CARDIFF-BY-THE-SEA — Crews began cutting down the trademark Torrey pine trees at the Cardiff branch of the San Diego County Library on Jan. 22. Within two days, there was little evidence that the three massive trees ever existed.
Jose Aponte, county library director, said that the trees are infested with red turpentine bark beetles and are a public safety hazard because their dry limbs could fall.
“We’re afraid that someone could be hurt,” Aponte said. A foreman from Bishops’ Tree Service said that safety was at issue. “These are dead,” he said pointing to the two trees situated to the east along Liverpool Drive. “That one is on its way,” he said, indicating the largest
of the trees with a nod of his head.
The trees will be replaced with a garden of coastal plants. In conjunction with Quail Botanical Gardens, the office of county Supervisor Pam Slater-Price is paying for the new addition. “A garden will be nice, “Cardiff-by-the-Sea resident Jane Dirksen said. Dirksen sat reading a story to her toddler inside the library as chainsaws cut through the remaining tree trunks Jan. 23. “It’s a shame to see the magnificent trees be cut down and all of the life that they’ve supported over the years go with them,” she said.

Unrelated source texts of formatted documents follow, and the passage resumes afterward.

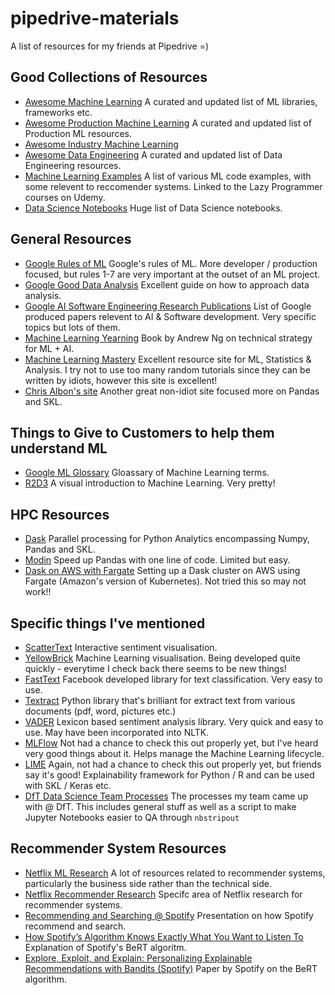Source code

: # pipedrive-materials

A list of resources for my friends at Pipedrive =)

## Good Collections of Resources

* [Awesome Machine Learning](https://github.com/josephmisiti/awesome-machine-learning) A curated and updated list of ML libraries, frameworks etc.
* [Awesome Production Machine Learning](https://github.com/EthicalML/awesome-production-machine-learning) A curated and updated list of Production ML resources.
* [Awesome Industry Machine Learning](https://github.com/firmai/industry-machine-learning)
* [Awesome Data Engineering](https://github.com/igorbarinov/awesome-data-engineering) A curated and updated list of Data Engineering resources.
* [Machine Learning Examples](https://github.com/lazyprogrammer/machine_learning_examples) A list of various ML code examples, with some relevent to reccomender systems. Linked to the Lazy Programmer courses on Udemy.
* [Data Science Notebooks](https://github.com/donnemartin/data-science-ipython-notebooks) Huge list of Data Science notebooks.

## General Resources

* [Google Rules of ML](https://developers.google.com/machine-learning/guides/rules-of-ml) Google's rules of ML. More developer / production focused, but rules 1-7 are very important at the outset of an ML project.
* [Google Good Data Analysis](https://developers.google.com/machine-learning/guides/good-data-analysis) Excellent guide on how to approach data analysis.
* [Google AI Software Engineering Research Publications](https://ai.google/research/pubs/?area=SoftwareEngineering) List of Google produced papers relevent to AI & Software development. Very specific topics but lots of them.
* [Machine Learning Yearning](https://docs.wixstatic.com/ugd/90cb81_986a76c2e182457c951d1f649bbe05f3.pdf) Book by Andrew Ng on technical strategy for ML + AI.
* [Machine Learning Mastery](https://machinelearningmastery.com/about/) Excellent resource site for ML, Statistics & Analysis. I try not to use too many random tutorials since they can be written by idiots, however this site is excellent!
* [Chris Albon's site](https://chrisalbon.com/) Another great non-idiot site focused more on Pandas and SKL.

## Things to Give to Customers to help them understand ML

* [Google ML Glossary](https://developers.google.com/machine-learning/glossary) Gloassary of Machine Learning terms.
* [R2D3](http://www.r2d3.us/) A visual introduction to Machine Learning. Very pretty!

## HPC Resources

* [Dask](https://dask.org/) Parallel processing for Python Analytics encompassing Numpy, Pandas and SKL.
* [Modin](https://github.com/modin-project/modin) Speed up Pandas with one line of code. Limited but easy.
* [Dask on AWS with Fargate](https://gist.github.com/jacobtomlinson/ee5ba79228e42bcc9975faf0179c3d1a) Setting up a Dask cluster on AWS using Fargate (Amazon's version of Kubernetes). Not tried this so may not work!!

## Specific things I've mentioned

* [ScatterText](https://github.com/JasonKessler/scattertext) Interactive sentiment visualisation.
* [YellowBrick](https://www.scikit-yb.org/en/latest/) Machine Learning visualisation. Being developed quite quickly - everytime I check back there seems to be new things!
* [FastText](https://fasttext.cc/) Facebook developed library for text classification. Very easy to use.
* [Textract](https://github.com/deanmalmgren/textract) Python library that's brilliant for extract text from various documents (pdf, word, pictures etc.)
* [VADER](https://github.com/cjhutto/vaderSentiment) Lexicon based sentiment analysis library. Very quick and easy to use. May have been incorporated into NLTK.
* [MLFlow](https://mlflow.org/) Not had a chance to check this out properly yet, but I've heard very good things about it. Helps manage the Machine Learning lifecycle.
* [LIME](https://github.com/marcotcr/lime) Again, not had a chance to check this out properly yet, but friends say it's good! Explainability framework for Python / R and can be used with SKL / Keras etc.
* [DfT Data Science Team Processes](https://departmentfortransport.github.io/ds-processes/) The processes my team came up with @ DfT. This includes general stuff as well as a script to make Jupyter Notebooks easier to QA through `nbstripout`

## Recommender System Resources

* [Netflix ML Research](https://research.netflix.com/research-area/machine-learning) A lot of resources related to recommender systems, particularly the business side rather than the technical side.
* [Netflix Recommender Research](https://research.netflix.com/research-area/recommendations) Specifc area of Netflix research for recommender systems.
* [Recommending and Searching @ Spotify](https://www.slideshare.net/mounialalmas/recommending-and-searching-research-spotify) Presentation on how Spotify recommend and search.
* [How Spotify’s Algorithm Knows Exactly What You Want to Listen To](https://onezero.medium.com/how-spotifys-algorithm-knows-exactly-what-you-want-to-listen-to-4b6991462c5c) Explanation of Spotify's BeRT algoritm.
* [Explore, Exploit, and Explain: Personalizing Explainable
Recommendations with Bandits (Spotify)](https://static1.squarespace.com/static/5ae0d0b48ab7227d232c2bea/t/5ba849e3c83025fa56814f45/1537755637453/BartRecSys.pdf) Paper by Spotify on the BeRT algorithm.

Initial plans to take down the trees two years ago sparked discussion of how the Torrey pines might be saved. The county has spent $10,000 on consultants in an attempt to save the trees according to Aponte. A certified arborist implemented a twice-monthly nourishment program, aerated the soil around the roots and changed the irrigation system. Despite those efforts, the trees’ health declined, Aponte said.
The Friends of the Cardiff-by-the-Sea Library hired a tree-rescue specialist, George Hahn, but his worm-casting treatments could not revive the trees. “We tried to save them if it was possible,” president Susan Hays said. Group members are excited by the prospect of a new garden while still mindful of the purpose that the trees served.
According to Hays, the library’s original architect drew inspiration from the existing trees in designing the ecologically friendly library.
“It isn’t the end of the world but it’s one more change in a community that has seen a lot of changes over the years,” said Dan Davis, a Cardiff-by-the-Sea resident. “I’m sure a lot of the older people who’ve lived here all their lives say that with every new building that goes up and every tree that comes down.”